How George Costanza, Frogger and a Craving for Sushi Explain Features & User Stories

How George Costanza, Frogger and a Craving for Sushi Explain Features & User Stories

[Note: This is a more concise version an article that originally appeared on my blog. Full version can be found here.]

Scenario

It’s lunch time and you’re hungry. You decide on sushi for lunch - your feature is “Get some tasty sushi to eat for lunch.”

Our User Stories

You can break this process into several incremental steps - these are our user stories:

  • “Go from desk to building entrance”
  • “Go from building entrance to busy road”
  • “Get across busy road”
  • “Go from busy road to sushi shop”
  • “Select sushi”
  • “Pay for sushi” and
  • “Eat sushi”.

Note: In software development stories are not usually as straightforward and linear as this but for simplicity’s sake let’s play along.

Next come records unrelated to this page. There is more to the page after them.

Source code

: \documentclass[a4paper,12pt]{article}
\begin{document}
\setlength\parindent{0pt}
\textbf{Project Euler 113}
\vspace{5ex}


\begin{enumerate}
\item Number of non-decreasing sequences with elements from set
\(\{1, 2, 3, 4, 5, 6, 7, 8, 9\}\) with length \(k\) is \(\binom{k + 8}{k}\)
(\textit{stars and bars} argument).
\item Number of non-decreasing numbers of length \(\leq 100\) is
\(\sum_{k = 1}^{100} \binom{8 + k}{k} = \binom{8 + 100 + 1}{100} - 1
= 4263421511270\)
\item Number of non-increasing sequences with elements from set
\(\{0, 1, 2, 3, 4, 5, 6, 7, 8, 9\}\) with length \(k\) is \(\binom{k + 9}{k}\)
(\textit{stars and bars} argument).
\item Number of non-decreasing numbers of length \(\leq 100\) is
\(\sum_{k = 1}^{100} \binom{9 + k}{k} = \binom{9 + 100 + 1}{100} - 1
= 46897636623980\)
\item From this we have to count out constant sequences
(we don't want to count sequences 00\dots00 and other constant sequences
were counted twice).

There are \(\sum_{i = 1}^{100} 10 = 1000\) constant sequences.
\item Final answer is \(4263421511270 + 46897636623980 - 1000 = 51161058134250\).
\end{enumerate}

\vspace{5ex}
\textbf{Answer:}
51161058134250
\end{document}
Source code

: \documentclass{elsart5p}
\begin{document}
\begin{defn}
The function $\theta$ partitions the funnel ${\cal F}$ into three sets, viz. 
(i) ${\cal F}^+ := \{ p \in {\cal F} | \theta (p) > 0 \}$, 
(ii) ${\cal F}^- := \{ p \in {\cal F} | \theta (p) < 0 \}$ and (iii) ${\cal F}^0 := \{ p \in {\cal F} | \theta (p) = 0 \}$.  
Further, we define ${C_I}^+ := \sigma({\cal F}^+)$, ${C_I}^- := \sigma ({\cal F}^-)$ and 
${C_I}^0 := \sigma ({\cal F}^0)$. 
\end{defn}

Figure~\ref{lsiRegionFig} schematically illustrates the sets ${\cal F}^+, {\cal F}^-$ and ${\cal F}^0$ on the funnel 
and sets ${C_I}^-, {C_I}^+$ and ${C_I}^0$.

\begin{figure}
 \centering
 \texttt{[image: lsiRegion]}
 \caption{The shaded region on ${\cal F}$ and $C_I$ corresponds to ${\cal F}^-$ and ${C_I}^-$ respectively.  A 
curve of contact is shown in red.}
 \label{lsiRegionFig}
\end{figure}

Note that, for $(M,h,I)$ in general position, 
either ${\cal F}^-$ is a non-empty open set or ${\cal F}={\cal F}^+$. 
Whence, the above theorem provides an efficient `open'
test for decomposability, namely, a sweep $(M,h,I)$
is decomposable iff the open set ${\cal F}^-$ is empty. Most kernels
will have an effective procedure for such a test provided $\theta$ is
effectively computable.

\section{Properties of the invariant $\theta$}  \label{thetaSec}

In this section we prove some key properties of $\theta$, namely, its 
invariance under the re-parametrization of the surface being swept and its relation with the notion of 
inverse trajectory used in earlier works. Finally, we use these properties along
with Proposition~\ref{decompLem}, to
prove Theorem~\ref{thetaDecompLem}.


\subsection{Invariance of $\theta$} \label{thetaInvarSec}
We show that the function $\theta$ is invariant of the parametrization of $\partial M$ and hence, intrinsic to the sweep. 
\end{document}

Splitting Stories in Smaller Chunks

Let’s focus on the “Get across busy road” story. Crossing a busy road can be tricky because we’ve got to wait for both lanes of traffic to be completely clear before we can cross the road. This is perhaps the most dangerous, risky and unpredictable step in our journey. The feature may take a total of 5 minutes to complete if everything goes well but this might increase substantially if we spend a long time waiting for both lanes of bidirectional traffic to be clear of cars and bicycles (peddlers are the silent assassins to the unwary pedestrian).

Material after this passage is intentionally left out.